DATA SUPPLIED »
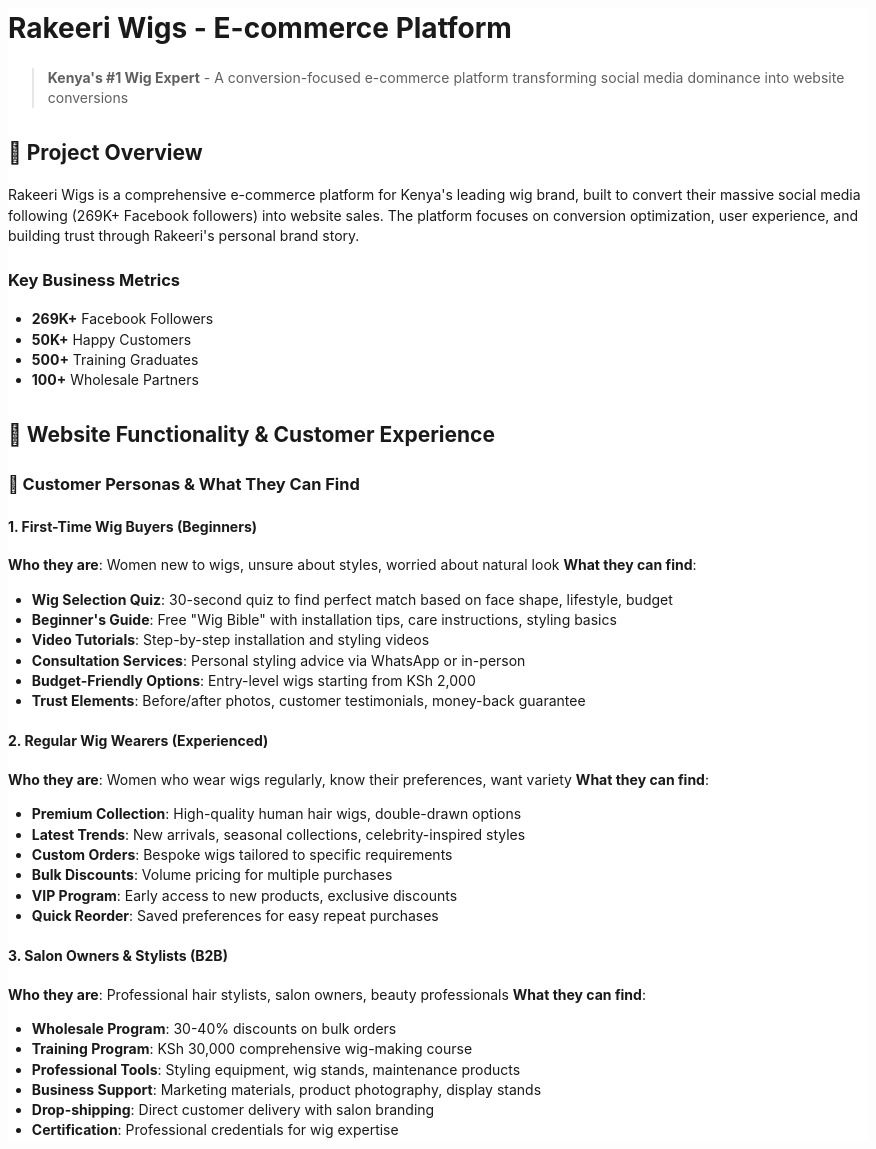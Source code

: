 # Rakeeri Wigs - E-commerce Platform

> **Kenya's #1 Wig Expert** - A conversion-focused e-commerce platform transforming social media dominance into website conversions

## 🎯 Project Overview

Rakeeri Wigs is a comprehensive e-commerce platform for Kenya's leading wig brand, built to convert their massive social media following (269K+ Facebook followers) into website sales. The platform focuses on conversion optimization, user experience, and building trust through Rakeeri's personal brand story.

### Key Business Metrics
- **269K+** Facebook Followers
- **50K+** Happy Customers
- **500+** Training Graduates
- **100+** Wholesale Partners

## 📱 Website Functionality & Customer Experience

### 🎯 Customer Personas & What They Can Find

#### **1. First-Time Wig Buyers (Beginners)**
**Who they are**: Women new to wigs, unsure about styles, worried about natural look
**What they can find**:
- **Wig Selection Quiz**: 30-second quiz to find perfect match based on face shape, lifestyle, budget
- **Beginner's Guide**: Free "Wig Bible" with installation tips, care instructions, styling basics
- **Video Tutorials**: Step-by-step installation and styling videos
- **Consultation Services**: Personal styling advice via WhatsApp or in-person
- **Budget-Friendly Options**: Entry-level wigs starting from KSh 2,000
- **Trust Elements**: Before/after photos, customer testimonials, money-back guarantee

#### **2. Regular Wig Wearers (Experienced)**
**Who they are**: Women who wear wigs regularly, know their preferences, want variety
**What they can find**:
- **Premium Collection**: High-quality human hair wigs, double-drawn options
- **Latest Trends**: New arrivals, seasonal collections, celebrity-inspired styles
- **Custom Orders**: Bespoke wigs tailored to specific requirements
- **Bulk Discounts**: Volume pricing for multiple purchases
- **VIP Program**: Early access to new products, exclusive discounts
- **Quick Reorder**: Saved preferences for easy repeat purchases

#### **3. Salon Owners & Stylists (B2B)**
**Who they are**: Professional hair stylists, salon owners, beauty professionals
**What they can find**:
- **Wholesale Program**: 30-40% discounts on bulk orders
- **Training Program**: KSh 30,000 comprehensive wig-making course
- **Professional Tools**: Styling equipment, wig stands, maintenance products
- **Business Support**: Marketing materials, product photography, display stands
- **Drop-shipping**: Direct customer delivery with salon branding
- **Certification**: Professional credentials for wig expertise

TASK »
Anywhere the listing shows the word "with", copy the full line.

EXERCISE ANSWER »
- **Beginner's Guide**: Free "Wig Bible" with installation tips, care instructions, styling basics
- **Drop-shipping**: Direct customer delivery with salon branding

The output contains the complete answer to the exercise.